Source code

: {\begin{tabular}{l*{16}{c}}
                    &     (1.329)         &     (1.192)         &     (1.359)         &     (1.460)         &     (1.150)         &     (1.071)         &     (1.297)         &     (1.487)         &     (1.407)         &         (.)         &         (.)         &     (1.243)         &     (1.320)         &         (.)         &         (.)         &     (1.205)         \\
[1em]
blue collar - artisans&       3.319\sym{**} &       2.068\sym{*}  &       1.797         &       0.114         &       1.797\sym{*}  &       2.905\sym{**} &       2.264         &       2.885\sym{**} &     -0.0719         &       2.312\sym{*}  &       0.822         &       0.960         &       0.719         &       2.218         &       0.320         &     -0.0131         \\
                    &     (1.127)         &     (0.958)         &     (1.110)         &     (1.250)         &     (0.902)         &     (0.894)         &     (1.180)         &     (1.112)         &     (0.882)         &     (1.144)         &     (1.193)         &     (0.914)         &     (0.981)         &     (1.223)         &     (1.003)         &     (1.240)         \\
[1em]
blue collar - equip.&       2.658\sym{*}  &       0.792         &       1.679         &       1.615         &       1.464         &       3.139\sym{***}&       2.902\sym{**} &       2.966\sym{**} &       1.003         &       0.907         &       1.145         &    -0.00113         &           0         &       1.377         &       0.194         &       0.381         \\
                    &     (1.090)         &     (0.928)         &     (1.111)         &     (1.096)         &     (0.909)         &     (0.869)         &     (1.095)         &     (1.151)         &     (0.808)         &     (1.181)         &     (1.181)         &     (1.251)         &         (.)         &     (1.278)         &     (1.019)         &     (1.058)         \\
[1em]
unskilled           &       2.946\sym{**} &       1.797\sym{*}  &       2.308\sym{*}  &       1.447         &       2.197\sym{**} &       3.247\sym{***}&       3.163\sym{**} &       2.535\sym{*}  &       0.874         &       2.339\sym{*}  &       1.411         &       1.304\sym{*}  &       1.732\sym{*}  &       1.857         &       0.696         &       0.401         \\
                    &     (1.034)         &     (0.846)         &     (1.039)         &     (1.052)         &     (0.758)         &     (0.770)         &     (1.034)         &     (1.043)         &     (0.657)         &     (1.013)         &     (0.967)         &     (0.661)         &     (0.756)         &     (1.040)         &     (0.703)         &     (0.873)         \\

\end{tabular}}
———
**What the task requires:** Word for word, set down the complete listing once more.

**Solution to the problem:**
Source code

: {\begin{tabular}{l*{16}{c}}
                    &     (1.329)         &     (1.192)         &     (1.359)         &     (1.460)         &     (1.150)         &     (1.071)         &     (1.297)         &     (1.487)         &     (1.407)         &         (.)         &         (.)         &     (1.243)         &     (1.320)         &         (.)         &         (.)         &     (1.205)         \\
[1em]
blue collar - artisans&       3.319\sym{**} &       2.068\sym{*}  &       1.797         &       0.114         &       1.797\sym{*}  &       2.905\sym{**} &       2.264         &       2.885\sym{**} &     -0.0719         &       2.312\sym{*}  &       0.822         &       0.960         &       0.719         &       2.218         &       0.320         &     -0.0131         \\
                    &     (1.127)         &     (0.958)         &     (1.110)         &     (1.250)         &     (0.902)         &     (0.894)         &     (1.180)         &     (1.112)         &     (0.882)         &     (1.144)         &     (1.193)         &     (0.914)         &     (0.981)         &     (1.223)         &     (1.003)         &     (1.240)         \\
[1em]
blue collar - equip.&       2.658\sym{*}  &       0.792         &       1.679         &       1.615         &       1.464         &       3.139\sym{***}&       2.902\sym{**} &       2.966\sym{**} &       1.003         &       0.907         &       1.145         &    -0.00113         &           0         &       1.377         &       0.194         &       0.381         \\
                    &     (1.090)         &     (0.928)         &     (1.111)         &     (1.096)         &     (0.909)         &     (0.869)         &     (1.095)         &     (1.151)         &     (0.808)         &     (1.181)         &     (1.181)         &     (1.251)         &         (.)         &     (1.278)         &     (1.019)         &     (1.058)         \\
[1em]
unskilled           &       2.946\sym{**} &       1.797\sym{*}  &       2.308\sym{*}  &       1.447         &       2.197\sym{**} &       3.247\sym{***}&       3.163\sym{**} &       2.535\sym{*}  &       0.874         &       2.339\sym{*}  &       1.411         &       1.304\sym{*}  &       1.732\sym{*}  &       1.857         &       0.696         &       0.401         \\
                    &     (1.034)         &     (0.846)         &     (1.039)         &     (1.052)         &     (0.758)         &     (0.770)         &     (1.034)         &     (1.043)         &     (0.657)         &     (1.013)         &     (0.967)         &     (0.661)         &     (0.756)         &     (1.040)         &     (0.703)         &     (0.873)         \\

\end{tabular}}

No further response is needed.